Pour contrer ces nombreuses dérives, la FNESI attend des décisions claires sur de nombreux points. Par exemple, concernant l’entretien des tenues réglementaires. En stage, c’est aux ESI de prendre soin de leur « uniforme ». « Avec la crise sanitaire qui nécessite des mesures d’hygiène particulières, nous ne comprenons pas que les étudiant·es, qui sont pourtant au contact de patient·es Covid-19, aient à leur charge le nettoyage de leur tenue professionnelle, dénonce Vincent Opitz. Les ESI ramènent des tissus contaminés, et multiplient les risques de propagation à leur domicile ou aux lavomatics. Déjà en temps normal, notamment dans les services infectiologie, c’est incohérent. Mais dans ce contexte, c’est aberrant. »

© Politis

Aussi, le jeune homme s’interroge sur la mise en place d’un véritable calendrier de mobilisation. Selon les échos reçus par la fédération étudiante, des stagiaires ont déjà été renvoyé·es de leurs postes parce qu’il y avait trop de personnel sur place et que les services étaient surchargés ! Une situation « absurde » qui risque, selon lui, « d’épuiser toutes les forces engagées au même moment ». Mais, pour l’heure, le cadre de la loi n’en précise pas davantage.

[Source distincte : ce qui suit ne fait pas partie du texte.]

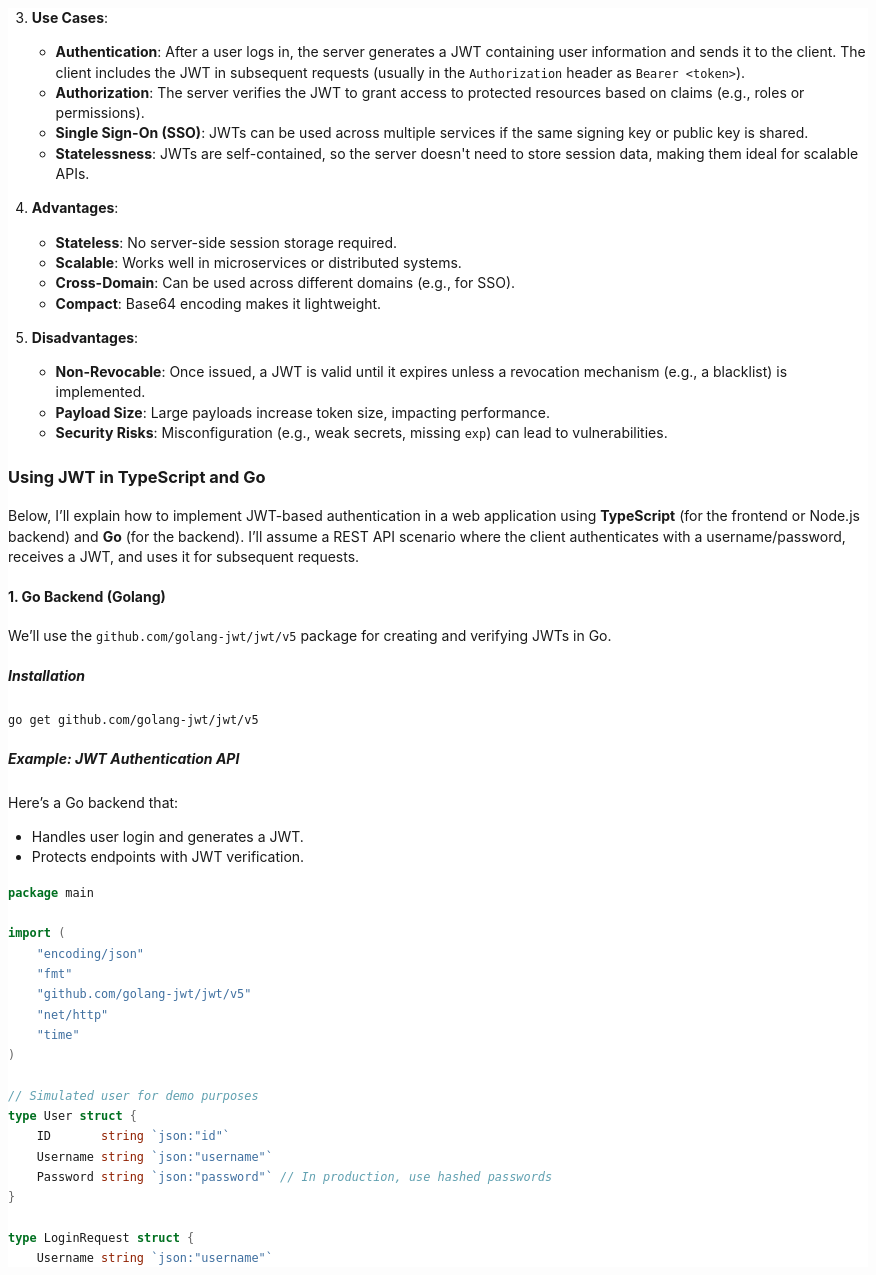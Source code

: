 
3. **Use Cases**:
   - **Authentication**: After a user logs in, the server generates a JWT containing user information and sends it to the client. The client includes the JWT in subsequent requests (usually in the `Authorization` header as `Bearer <token>`).
   - **Authorization**: The server verifies the JWT to grant access to protected resources based on claims (e.g., roles or permissions).
   - **Single Sign-On (SSO)**: JWTs can be used across multiple services if the same signing key or public key is shared.
   - **Statelessness**: JWTs are self-contained, so the server doesn't need to store session data, making them ideal for scalable APIs.

4. **Advantages**:
   - **Stateless**: No server-side session storage required.
   - **Scalable**: Works well in microservices or distributed systems.
   - **Cross-Domain**: Can be used across different domains (e.g., for SSO).
   - **Compact**: Base64 encoding makes it lightweight.

5. **Disadvantages**:
   - **Non-Revocable**: Once issued, a JWT is valid until it expires unless a revocation mechanism (e.g., a blacklist) is implemented.
   - **Payload Size**: Large payloads increase token size, impacting performance.
   - **Security Risks**: Misconfiguration (e.g., weak secrets, missing `exp`) can lead to vulnerabilities.

### Using JWT in TypeScript and Go

Below, I’ll explain how to implement JWT-based authentication in a web application using **TypeScript** (for the frontend or Node.js backend) and **Go** (for the backend). I’ll assume a REST API scenario where the client authenticates with a username/password, receives a JWT, and uses it for subsequent requests.

#### 1. Go Backend (Golang)

We’ll use the `github.com/golang-jwt/jwt/v5` package for creating and verifying JWTs in Go.

##### Installation
```bash
go get github.com/golang-jwt/jwt/v5
```

##### Example: JWT Authentication API

Here’s a Go backend that:
- Handles user login and generates a JWT.
- Protects endpoints with JWT verification.

```go
package main

import (
	"encoding/json"
	"fmt"
	"github.com/golang-jwt/jwt/v5"
	"net/http"
	"time"
)

// Simulated user for demo purposes
type User struct {
	ID       string `json:"id"`
	Username string `json:"username"`
	Password string `json:"password"` // In production, use hashed passwords
}

type LoginRequest struct {
	Username string `json:"username"`
```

Des revalorisations sous couvert de stages

L’article 3 de l’arrêté ministériel du 29 mars prévoit désormais une indemnisation des étudiant·es en soins infirmiers, qui seront payé·es 12 euros brut de l’heure entre 8 et 20 heures, 18 euros entre 20 et 23 heures et entre 6 et 8 heures, et 24 euros entre 23 et 6 heures, ainsi que les dimanches et jours fériés. Contre 1,42 € en temps normal.

Une mesure nationale qui vient lisser les inégalités territoriales observées ces derniers jours. Depuis la semaine dernière, certaines régions s’étaient en effet engagées à revaloriser les indemnités des ESI, contrairement à d’autres. Parmi elles, les régions du Grand-Est, d’Île-de-France ou des Hauts-de-France. Mais pour certain·es ESI, cela ne suffit pas.

Le 27 mars, le journal régional L’Est Républicain relayait les revendications des étudiant·es du Grand-Est – où les hôpitaux saturés vivent une situation de crise particulièrement préoccupante. Dans une lettre ouverte adressée au président de la République, les étudiant·es ont demandé à être réquisitionné·es via de véritables contrats de travail, et non pas en tant que stagiaires. Ne pouvant être encadré·es, les jeunes en formation sont, dans les faits, affecté·es à des postes pour renforcer les équipes soignantes, sans en avoir le titre. Là encore, la fédération étudiante attend des réponses.

* Tous les prénoms des étudiant·es ont été modifiés à leur demande et leurs établissements n’ont pas été mentionnés de manière délibérée. Tou·tes craignent des répercussions de leurs IFSI et que leur mécontentement remette en question la validité de leur diplôme.